Wants to live forever?

Apparently, according to Dr Aubrey de Grey, scientists are within a generation of an immortality breakthrough. Great news, if he's to be believed. That's not the funny bit though. It's people's response to the prospect that had me in hysterics while reading the Metro this morning.
If you start making changes there, where do you stop? Why not add new things like wings and completely change humans?
This reported in a tone of disgust and outrage. Taken out of context, however, it seems to me a fabulous idea. Let's tailor humans to live underwater. Or in space. Certainly, wings and immortality would be the least of the changes I'd like to see take place.
People don't mind growing old.
Um. Which people are these? The most people hope to achieve is a kind of wise acceptance of their mortality by the time their end becomes an incipient possibility. Give people the chance to live as long as they want, though, and they'd all be vying for the chance to be the first bicentegenarian triple-jump champions. Or the desired equivalent in 200 years.

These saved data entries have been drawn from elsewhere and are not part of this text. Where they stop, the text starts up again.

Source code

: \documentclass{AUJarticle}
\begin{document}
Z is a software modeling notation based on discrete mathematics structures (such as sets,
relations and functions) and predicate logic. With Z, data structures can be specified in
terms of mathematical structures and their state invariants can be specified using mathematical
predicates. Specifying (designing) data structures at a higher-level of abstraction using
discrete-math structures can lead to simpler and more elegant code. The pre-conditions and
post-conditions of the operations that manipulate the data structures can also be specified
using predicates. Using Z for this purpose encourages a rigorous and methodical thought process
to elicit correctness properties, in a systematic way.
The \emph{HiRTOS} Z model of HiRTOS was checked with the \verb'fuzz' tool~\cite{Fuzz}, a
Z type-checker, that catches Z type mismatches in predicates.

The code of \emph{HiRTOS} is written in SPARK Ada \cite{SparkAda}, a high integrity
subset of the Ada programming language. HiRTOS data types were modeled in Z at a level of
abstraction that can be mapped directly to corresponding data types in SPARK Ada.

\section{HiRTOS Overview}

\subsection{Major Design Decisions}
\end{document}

My personal favourite was this offering from the University of Belfast:

people with high IQ results from 1937 were much more likely to be alive 60 years later than people with low ones.
No, really? And being equipped to deal with the consequences of a 2nd World War, the concomitant technological explosion and the various vagaries of modern capitalist economics requires a 60-year study to be deemed beneficial to longevity?

Scientists! Gotta love 'em. Bless.

2 comments:

ScroobiousScrivener said...

Oh gawd. Living forever is an utterly terrifying prospect. Staying young for 200 years and then dying in a quick, dignified and painless manner, however, would be brilliant.

I want to live for 200 years as a young mermaid. Can they make that happen? How about a mermaid with wings? Now we're talking...

Anonymous said...

I'd be willing to bet a large sum of money, scroob, that come the last day of your year 200, you'd be up for another day - or year, or decade, or century. I mean come on; if you're healthy and active at 200 why suddenly decide to kill yourself?